_TASK TO CARRY OUT_: Lines in the data below that contain the word "dēsertum" are to be copied.

━━ DATA EXTRACT

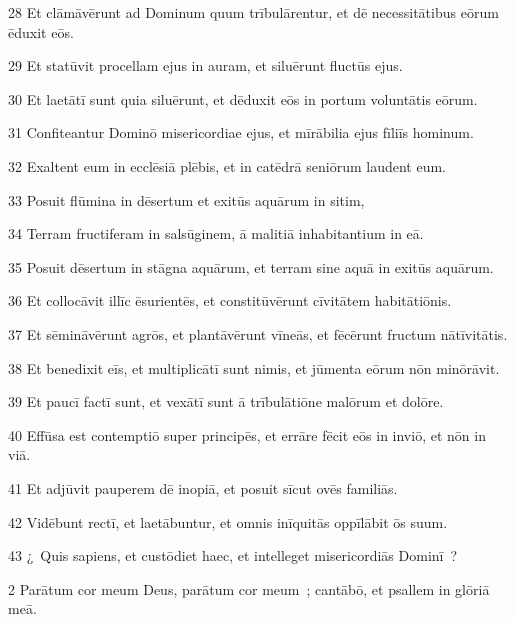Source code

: \psalmVerse
  {\phantom{0}28}
  {Et clāmāvērunt ad Dominum quum trībulārentur, et dē necessitātibus eōrum ēduxit eōs.}


\psalmVerse
  {\phantom{0}29}
  {Et statūvit procellam ejus in auram, et siluērunt fluctūs ejus.}


\psalmVerse
  {\phantom{0}30}
  {Et laetātī sunt quia siluērunt, et dēduxit eōs in portum voluntātis eōrum.}


\psalmVerse
  {\phantom{0}31}
  {Confiteantur Dominō misericordiae ejus, et mīrābilia ejus fīliīs hominum.}


\psalmVerse
  {\phantom{0}32}
  {Exaltent eum in ecclēsiā plēbis, et in catēdrā seniōrum laudent eum.}


\psalmVerse
  {\phantom{0}33}
  {Posuit flūmina in dēsertum et exitūs aquārum in sitim,}


\psalmVerse
  {\phantom{0}34}
  {Terram fructiferam in salsūginem, ā malitiā inhabitantium in eā.}


\psalmVerse
  {\phantom{0}35}
  {Posuit dēsertum in stāgna aquārum, et terram sine aquā in exitūs aquārum.}


\psalmVerse
  {\phantom{0}36}
  {Et collocāvit illīc ēsurientēs, et constitūvērunt cīvitātem habitātiōnis.}


\psalmVerse
  {\phantom{0}37}
  {Et sēmināvērunt agrōs, et plantāvērunt vīneās, et fēcērunt fructum nātīvitātis.}


\psalmVerse
  {\phantom{0}38}
  {Et benedixit eīs, et multiplicātī sunt nimis, et jūmenta eōrum nōn minōrāvit.}


\psalmVerse
  {\phantom{0}39}
  {Et paucī factī sunt, et vexātī sunt ā trībulātiōne malōrum et dolōre.}


\psalmVerse
  {\phantom{0}40}
  {Effūsa est contemptiō super principēs, et errāre fēcit eōs in inviō, et nōn in viā.}


\psalmVerse
  {\phantom{0}41}
  {Et adjūvit pauperem dē inopiā, et posuit sīcut ovēs familiās.}


\psalmVerse
  {\phantom{0}42}
  {Vidēbunt rectī, et laetābuntur, et omnis inīquitās oppīlābit ōs suum.}


\psalmVerse
  {\phantom{0}43}
  {¿~Quis sapiens, et custōdiet haec, et intelleget misericordiās Dominī~?}




\psalmVerse
  {\phantom{00}2}
  {Parātum cor meum Deus, parātum cor meum~; cantābō, et psallem in glōriā meā.}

━━━━

_WORKED SOLUTION_:
  {Posuit flūmina in dēsertum et exitūs aquārum in sitim,}
  {Posuit dēsertum in stāgna aquārum, et terram sine aquā in exitūs aquārum.}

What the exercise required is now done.